— WHAT YOU SHOULD DO —
Except for the pictures, output the records in full and exactly.

-------

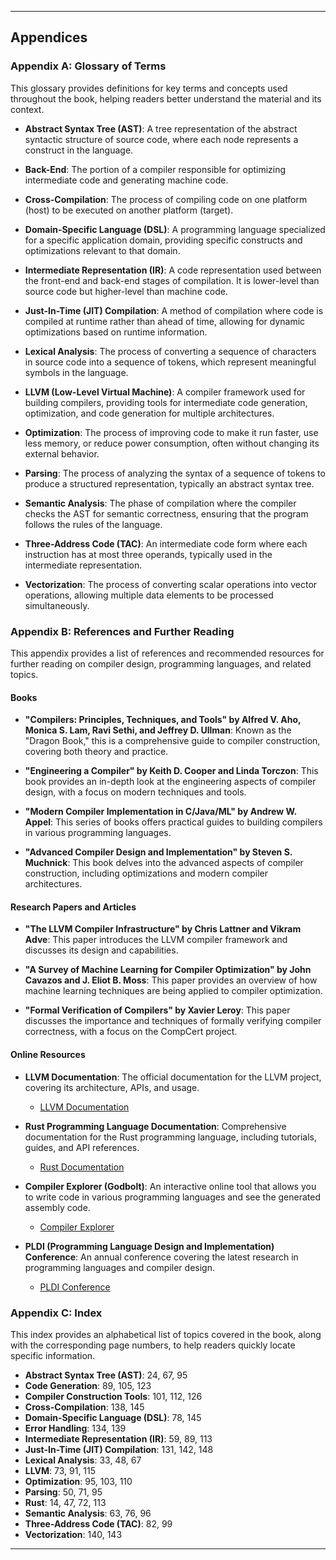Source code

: 
---

## Appendices

### Appendix A: Glossary of Terms

This glossary provides definitions for key terms and concepts used throughout the book, helping readers better understand the material and its context.

- **Abstract Syntax Tree (AST)**: A tree representation of the abstract syntactic structure of source code, where each node represents a construct in the language.
  
- **Back-End**: The portion of a compiler responsible for optimizing intermediate code and generating machine code.

- **Cross-Compilation**: The process of compiling code on one platform (host) to be executed on another platform (target).

- **Domain-Specific Language (DSL)**: A programming language specialized for a specific application domain, providing specific constructs and optimizations relevant to that domain.

- **Intermediate Representation (IR)**: A code representation used between the front-end and back-end stages of compilation. It is lower-level than source code but higher-level than machine code.

- **Just-In-Time (JIT) Compilation**: A method of compilation where code is compiled at runtime rather than ahead of time, allowing for dynamic optimizations based on runtime information.

- **Lexical Analysis**: The process of converting a sequence of characters in source code into a sequence of tokens, which represent meaningful symbols in the language.

- **LLVM (Low-Level Virtual Machine)**: A compiler framework used for building compilers, providing tools for intermediate code generation, optimization, and code generation for multiple architectures.

- **Optimization**: The process of improving code to make it run faster, use less memory, or reduce power consumption, often without changing its external behavior.

- **Parsing**: The process of analyzing the syntax of a sequence of tokens to produce a structured representation, typically an abstract syntax tree.

- **Semantic Analysis**: The phase of compilation where the compiler checks the AST for semantic correctness, ensuring that the program follows the rules of the language.

- **Three-Address Code (TAC)**: An intermediate code form where each instruction has at most three operands, typically used in the intermediate representation.

- **Vectorization**: The process of converting scalar operations into vector operations, allowing multiple data elements to be processed simultaneously.

### Appendix B: References and Further Reading

This appendix provides a list of references and recommended resources for further reading on compiler design, programming languages, and related topics.

#### Books
- **"Compilers: Principles, Techniques, and Tools" by Alfred V. Aho, Monica S. Lam, Ravi Sethi, and Jeffrey D. Ullman**: Known as the "Dragon Book," this is a comprehensive guide to compiler construction, covering both theory and practice.
  
- **"Engineering a Compiler" by Keith D. Cooper and Linda Torczon**: This book provides an in-depth look at the engineering aspects of compiler design, with a focus on modern techniques and tools.
  
- **"Modern Compiler Implementation in C/Java/ML" by Andrew W. Appel**: This series of books offers practical guides to building compilers in various programming languages.

- **"Advanced Compiler Design and Implementation" by Steven S. Muchnick**: This book delves into the advanced aspects of compiler construction, including optimizations and modern compiler architectures.

#### Research Papers and Articles
- **"The LLVM Compiler Infrastructure" by Chris Lattner and Vikram Adve**: This paper introduces the LLVM compiler framework and discusses its design and capabilities.
  
- **"A Survey of Machine Learning for Compiler Optimization" by John Cavazos and J. Eliot B. Moss**: This paper provides an overview of how machine learning techniques are being applied to compiler optimization.
  
- **"Formal Verification of Compilers" by Xavier Leroy**: This paper discusses the importance and techniques of formally verifying compiler correctness, with a focus on the CompCert project.

#### Online Resources
- **LLVM Documentation**: The official documentation for the LLVM project, covering its architecture, APIs, and usage.
  - [LLVM Documentation](https://llvm.org/docs/)
  
- **Rust Programming Language Documentation**: Comprehensive documentation for the Rust programming language, including tutorials, guides, and API references.
  - [Rust Documentation](https://doc.rust-lang.org/)

- **Compiler Explorer (Godbolt)**: An interactive online tool that allows you to write code in various programming languages and see the generated assembly code.
  - [Compiler Explorer](https://godbolt.org/)

- **PLDI (Programming Language Design and Implementation) Conference**: An annual conference covering the latest research in programming languages and compiler design.
  - [PLDI Conference](https://pldi.acm.org/)

### Appendix C: Index

This index provides an alphabetical list of topics covered in the book, along with the corresponding page numbers, to help readers quickly locate specific information.

- **Abstract Syntax Tree (AST)**: 24, 67, 95
- **Code Generation**: 89, 105, 123
- **Compiler Construction Tools**: 101, 112, 126
- **Cross-Compilation**: 138, 145
- **Domain-Specific Language (DSL)**: 78, 145
- **Error Handling**: 134, 139
- **Intermediate Representation (IR)**: 59, 89, 113
- **Just-In-Time (JIT) Compilation**: 131, 142, 148
- **Lexical Analysis**: 33, 48, 67
- **LLVM**: 73, 91, 115
- **Optimization**: 95, 103, 110
- **Parsing**: 50, 71, 95
- **Rust**: 14, 47, 72, 113
- **Semantic Analysis**: 63, 76, 96
- **Three-Address Code (TAC)**: 82, 99
- **Vectorization**: 140, 143

---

-------

— ANSWER SECTION —
Source code

: 
---

## Appendices

### Appendix A: Glossary of Terms

This glossary provides definitions for key terms and concepts used throughout the book, helping readers better understand the material and its context.

- **Abstract Syntax Tree (AST)**: A tree representation of the abstract syntactic structure of source code, where each node represents a construct in the language.
  
- **Back-End**: The portion of a compiler responsible for optimizing intermediate code and generating machine code.

- **Cross-Compilation**: The process of compiling code on one platform (host) to be executed on another platform (target).

- **Domain-Specific Language (DSL)**: A programming language specialized for a specific application domain, providing specific constructs and optimizations relevant to that domain.

- **Intermediate Representation (IR)**: A code representation used between the front-end and back-end stages of compilation. It is lower-level than source code but higher-level than machine code.

- **Just-In-Time (JIT) Compilation**: A method of compilation where code is compiled at runtime rather than ahead of time, allowing for dynamic optimizations based on runtime information.

- **Lexical Analysis**: The process of converting a sequence of characters in source code into a sequence of tokens, which represent meaningful symbols in the language.

- **LLVM (Low-Level Virtual Machine)**: A compiler framework used for building compilers, providing tools for intermediate code generation, optimization, and code generation for multiple architectures.

- **Optimization**: The process of improving code to make it run faster, use less memory, or reduce power consumption, often without changing its external behavior.

- **Parsing**: The process of analyzing the syntax of a sequence of tokens to produce a structured representation, typically an abstract syntax tree.

- **Semantic Analysis**: The phase of compilation where the compiler checks the AST for semantic correctness, ensuring that the program follows the rules of the language.

- **Three-Address Code (TAC)**: An intermediate code form where each instruction has at most three operands, typically used in the intermediate representation.

- **Vectorization**: The process of converting scalar operations into vector operations, allowing multiple data elements to be processed simultaneously.

### Appendix B: References and Further Reading

This appendix provides a list of references and recommended resources for further reading on compiler design, programming languages, and related topics.

#### Books
- **"Compilers: Principles, Techniques, and Tools" by Alfred V. Aho, Monica S. Lam, Ravi Sethi, and Jeffrey D. Ullman**: Known as the "Dragon Book," this is a comprehensive guide to compiler construction, covering both theory and practice.
  
- **"Engineering a Compiler" by Keith D. Cooper and Linda Torczon**: This book provides an in-depth look at the engineering aspects of compiler design, with a focus on modern techniques and tools.
  
- **"Modern Compiler Implementation in C/Java/ML" by Andrew W. Appel**: This series of books offers practical guides to building compilers in various programming languages.

- **"Advanced Compiler Design and Implementation" by Steven S. Muchnick**: This book delves into the advanced aspects of compiler construction, including optimizations and modern compiler architectures.

#### Research Papers and Articles
- **"The LLVM Compiler Infrastructure" by Chris Lattner and Vikram Adve**: This paper introduces the LLVM compiler framework and discusses its design and capabilities.
  
- **"A Survey of Machine Learning for Compiler Optimization" by John Cavazos and J. Eliot B. Moss**: This paper provides an overview of how machine learning techniques are being applied to compiler optimization.
  
- **"Formal Verification of Compilers" by Xavier Leroy**: This paper discusses the importance and techniques of formally verifying compiler correctness, with a focus on the CompCert project.

#### Online Resources
- **LLVM Documentation**: The official documentation for the LLVM project, covering its architecture, APIs, and usage.
  - [LLVM Documentation](https://llvm.org/docs/)
  
- **Rust Programming Language Documentation**: Comprehensive documentation for the Rust programming language, including tutorials, guides, and API references.
  - [Rust Documentation](https://doc.rust-lang.org/)

- **Compiler Explorer (Godbolt)**: An interactive online tool that allows you to write code in various programming languages and see the generated assembly code.
  - [Compiler Explorer](https://godbolt.org/)

- **PLDI (Programming Language Design and Implementation) Conference**: An annual conference covering the latest research in programming languages and compiler design.
  - [PLDI Conference](https://pldi.acm.org/)

### Appendix C: Index

This index provides an alphabetical list of topics covered in the book, along with the corresponding page numbers, to help readers quickly locate specific information.

- **Abstract Syntax Tree (AST)**: 24, 67, 95
- **Code Generation**: 89, 105, 123
- **Compiler Construction Tools**: 101, 112, 126
- **Cross-Compilation**: 138, 145
- **Domain-Specific Language (DSL)**: 78, 145
- **Error Handling**: 134, 139
- **Intermediate Representation (IR)**: 59, 89, 113
- **Just-In-Time (JIT) Compilation**: 131, 142, 148
- **Lexical Analysis**: 33, 48, 67
- **LLVM**: 73, 91, 115
- **Optimization**: 95, 103, 110
- **Parsing**: 50, 71, 95
- **Rust**: 14, 47, 72, 113
- **Semantic Analysis**: 63, 76, 96
- **Three-Address Code (TAC)**: 82, 99
- **Vectorization**: 140, 143

---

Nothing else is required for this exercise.